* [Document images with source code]
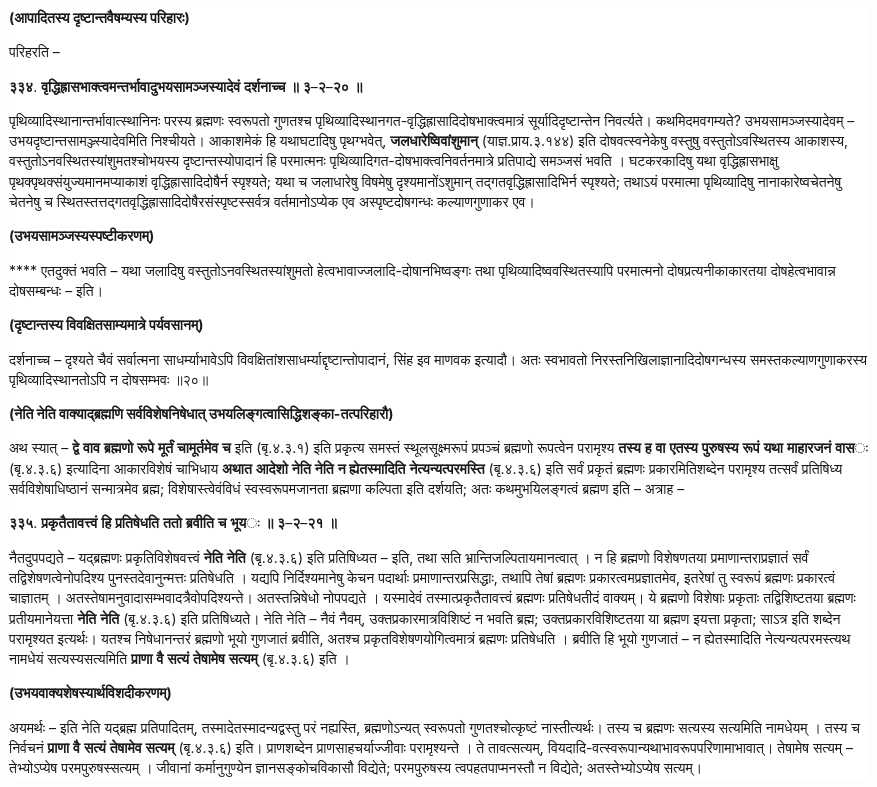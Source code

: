 **(आपादितस्य दृष्टान्तवैषम्यस्य परिहारः)**

परिहरति –

**३३४**. **वृद्धिह्रासभाक्त्वमन्तर्भावादुभयसामञ्जस्यादेवं** **दर्शनाच्च** **॥** **३**–**२**–**२०** **॥**

पृथिव्यादिस्थानान्तर्भावात्स्थानिनः परस्य ब्रह्मणः स्वरूपतो गुणतश्च पृथिव्यादिस्थानगत-वृद्धिह्रासादिदोषभाक्त्वमात्रं सूर्यादिदृष्टान्तेन निवर्त्यते। कथमिदमवगम्यते? उभयसामञ्जस्यादेवम् – उभयदृष्टान्तसामञ्ज्स्यादेवमिति निश्चीयते। आकाशमेकं हि यथाघटादिषु पृथग्भवेत्, **जलधारेष्विवांशुमान्** (याज्ञ.प्राय.३.१४४) इति दोषवत्स्वनेकेषु वस्तुषु वस्तुतोऽवस्थितस्य आकाशस्य, वस्तुतोऽनवस्थितस्यांशुमतश्चोभयस्य दृष्टान्तस्योपादानं हि परमात्मनः पृथिव्यादिगत-दोषभाक्त्वनिवर्तनमात्रे प्रतिपाद्ये समञ्जसं भवति । घटकरकादिषु यथा वृद्धिह्रासभाक्षु पृथक्पृथक्संयुज्यमानमप्याकाशं वृद्धिह्रासादिदोषैर्न स्पृश्यते; यथा च जलाधारेषु विषमेषु दृश्यमानोंऽशुमान् तद्गतवृद्धिह्रासादिभिर्न स्पृश्यते; तथाऽयं परमात्मा पृथिव्यादिषु नानाकारेष्वचेतनेषु चेतनेषु च स्थितस्तत्तद्गतवृद्धिह्रासादिदोषैरसंस्पृष्टस्सर्वत्र वर्तमानोऽप्येक एव अस्पृष्टदोषगन्धः कल्याणगुणाकर एव।

**(उभयसामञ्जस्यस्पष्टीकरणम्)**

**** एतदुक्तं भवति – यथा जलादिषु वस्तुतोऽनवस्थितस्यांशुमतो हेत्वभावाज्जलादि-दोषानभिष्वङ्गः तथा पृथिव्यादिष्ववस्थितस्यापि परमात्मनो दोषप्रत्यनीकाकारतया दोषहेत्वभावान्न दोषसम्बन्धः – इति।

**(दृष्टान्तस्य विवक्षितसाम्यमात्रे पर्यवसानम्)**

दर्शनाच्च – दृश्यते चैवं सर्वात्मना साधर्म्याभावेऽपि विवक्षितांशसाधर्म्याद्दृष्टान्तोपादानं, सिंह इव माणवक इत्यादौ। अतः स्वभावतो निरस्तनिखिलाज्ञानादिदोषगन्धस्य समस्तकल्याणगुणाकरस्य पृथिव्यादिस्थानतोऽपि न दोषसम्भवः ॥२०॥

**(नेति नेति वाक्याद्ब्रह्मणि सर्वविशेषनिषेधात् उभयलिङ्गत्वासिद्धिशङ्का-तत्परिहारौ)**

अथ स्यात् – **द्वे** **वाव** **ब्रह्मणो** **रूपे** **मूर्तं** **चामूर्तमेव** **च** इति (बृ.४.३.१) इति प्रकृत्य समस्तं स्थूलसूक्ष्मरूपं प्रपञ्चं ब्रह्मणो रूपत्वेन परामृश्य **तस्य** **ह** **वा** **एतस्य** **पुरुषस्य** **रूपं** **यथा** **माहारजनं** **वास**ः (बृ.४.३.६) इत्यादिना आकारविशेषं चाभिधाय **अथात** **आदेशो** **नेति** **नेति** **न ह्येतस्मादिति** **नेत्यन्यत्परमस्ति** (बृ.४.३.६) इति सर्वं प्रकृतं ब्रह्मणः प्रकारमितिशब्देन परामृश्य तत्सर्वं प्रतिषिध्य सर्वविशेषाधिष्ठानं सन्मात्रमेव ब्रह्म; विशेषास्त्वेवंविधं स्वस्वरूपमजानता ब्रह्मणा कल्पिता इति दर्शयति; अतः कथमुभयिलङ्गत्वं ब्रह्मण इति – अत्राह –

**३३५**. **प्रकृतैतावत्त्वं** **हि** **प्रतिषेधति** **ततो** **ब्रवीति** **च** **भूय**ः **॥** **३**–**२**–**२१** **॥**

नैतदुपपद्यते – यद्ब्रह्मणः प्रकृतिविशेषवत्त्वं **नेति** **नेति** (बृ.४.३.६) इति प्रतिषिध्यत – इति, तथा सति भ्रान्तिजल्पितायमानत्वात् । न हि ब्रह्मणो विशेषणतया प्रमाणान्तराप्रज्ञातं सर्वं तद्विशेषणत्वेनोपदिश्य पुनस्तदेवानुन्मत्तः प्रतिषेधति । यद्यपि निर्दिश्यमानेषु केचन पदार्थाः प्रमाणान्तरप्रसिद्धाः, तथापि तेषां ब्रह्मणः प्रकारत्वमप्रज्ञातमेव, इतरेषां तु स्वरूपं ब्रह्मणः प्रकारत्वं चाज्ञातम् । अतस्तेषामनुवादासम्भवादत्रैवोपदिश्यन्ते। अतस्तन्निषेधो नोपपद्यते । यस्मादेवं तस्मात्प्रकृतैतावत्त्वं ब्रह्मणः प्रतिषेधतीदं वाक्यम्। ये ब्रह्मणो विशेषाः प्रकृताः तद्विशिष्टतया ब्रह्मणः प्रतीयमानेयत्ता **नेति** **नेति** (बृ.४.३.६) इति प्रतिषिध्यते। नेति नेति – नैवं नैवम्, उक्तप्रकारमात्रविशिष्टं न भवति ब्रह्म; उक्तप्रकारविशिष्टतया या ब्रह्मण इयत्ता प्रकृता; साऽत्र इति शब्देन परामृश्यत इत्यर्थः। यतश्च निषेधानन्तरं ब्रह्मणो भूयो गुणजातं ब्रवीति, अतश्च प्रकृतविशेषणयोगित्वमात्रं ब्रह्मणः प्रतिषेधति । ब्रवीति हि भूयो गुणजातं – न ह्येतस्मादिति नेत्यन्यत्परमस्त्यथ नामधेयं सत्यस्यसत्यमिति **प्राणा** **वै** **सत्यं** **तेषामेष** **सत्यम्** (बृ.४.३.६) इति ।

**(उभयवाक्यशेषस्यार्थविशदीकरणम्)**

अयमर्थः – इति नेति यद्ब्रह्म प्रतिपादितम्, तस्मादेतस्मादन्यद्वस्तु परं नह्यस्ति, ब्रह्मणोऽन्यत् स्वरूपतो गुणतश्चोत्कृष्टं नास्तीत्यर्थः। तस्य च ब्रह्मणः सत्यस्य सत्यमिति नामधेयम् । तस्य च निर्वचनं **प्राणा** **वै** **सत्यं** **तेषामेव** **सत्यम्** (बृ.४.३.६) इति। प्राणशब्देन प्राणसाहचर्याज्जीवाः परामृश्यन्ते । ते तावत्सत्यम्, वियदादि-वत्स्वरूपान्यथाभावरूपपरिणामाभावात्। तेषामेष सत्यम् – तेभ्योऽप्येष परमपुरुषस्सत्यम् । जीवानां कर्मानुगुण्येन ज्ञानसङ्कोचविकासौ विद्येते; परमपुरुषस्य त्वपहतपाप्मनस्तौ न विद्येते; अतस्तेभ्योऽप्येष सत्यम्।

* [Task] An exact copy of the lines above, from the one containing "पृथिव्यादिस्थानान्तर्भावात्स्थानिनः परस्य ब्रह्मणः" through the one containing "दर्शनाच्च – दृश्यते", is the whole of the answer.

* [Completed task]
पृथिव्यादिस्थानान्तर्भावात्स्थानिनः परस्य ब्रह्मणः स्वरूपतो गुणतश्च पृथिव्यादिस्थानगत-वृद्धिह्रासादिदोषभाक्त्वमात्रं सूर्यादिदृष्टान्तेन निवर्त्यते। कथमिदमवगम्यते? उभयसामञ्जस्यादेवम् – उभयदृष्टान्तसामञ्ज्स्यादेवमिति निश्चीयते। आकाशमेकं हि यथाघटादिषु पृथग्भवेत्, **जलधारेष्विवांशुमान्** (याज्ञ.प्राय.३.१४४) इति दोषवत्स्वनेकेषु वस्तुषु वस्तुतोऽवस्थितस्य आकाशस्य, वस्तुतोऽनवस्थितस्यांशुमतश्चोभयस्य दृष्टान्तस्योपादानं हि परमात्मनः पृथिव्यादिगत-दोषभाक्त्वनिवर्तनमात्रे प्रतिपाद्ये समञ्जसं भवति । घटकरकादिषु यथा वृद्धिह्रासभाक्षु पृथक्पृथक्संयुज्यमानमप्याकाशं वृद्धिह्रासादिदोषैर्न स्पृश्यते; यथा च जलाधारेषु विषमेषु दृश्यमानोंऽशुमान् तद्गतवृद्धिह्रासादिभिर्न स्पृश्यते; तथाऽयं परमात्मा पृथिव्यादिषु नानाकारेष्वचेतनेषु चेतनेषु च स्थितस्तत्तद्गतवृद्धिह्रासादिदोषैरसंस्पृष्टस्सर्वत्र वर्तमानोऽप्येक एव अस्पृष्टदोषगन्धः कल्याणगुणाकर एव।

**(उभयसामञ्जस्यस्पष्टीकरणम्)**

**** एतदुक्तं भवति – यथा जलादिषु वस्तुतोऽनवस्थितस्यांशुमतो हेत्वभावाज्जलादि-दोषानभिष्वङ्गः तथा पृथिव्यादिष्ववस्थितस्यापि परमात्मनो दोषप्रत्यनीकाकारतया दोषहेत्वभावान्न दोषसम्बन्धः – इति।

**(दृष्टान्तस्य विवक्षितसाम्यमात्रे पर्यवसानम्)**

दर्शनाच्च – दृश्यते चैवं सर्वात्मना साधर्म्याभावेऽपि विवक्षितांशसाधर्म्याद्दृष्टान्तोपादानं, सिंह इव माणवक इत्यादौ। अतः स्वभावतो निरस्तनिखिलाज्ञानादिदोषगन्धस्य समस्तकल्याणगुणाकरस्य पृथिव्यादिस्थानतोऽपि न दोषसम्भवः ॥२०॥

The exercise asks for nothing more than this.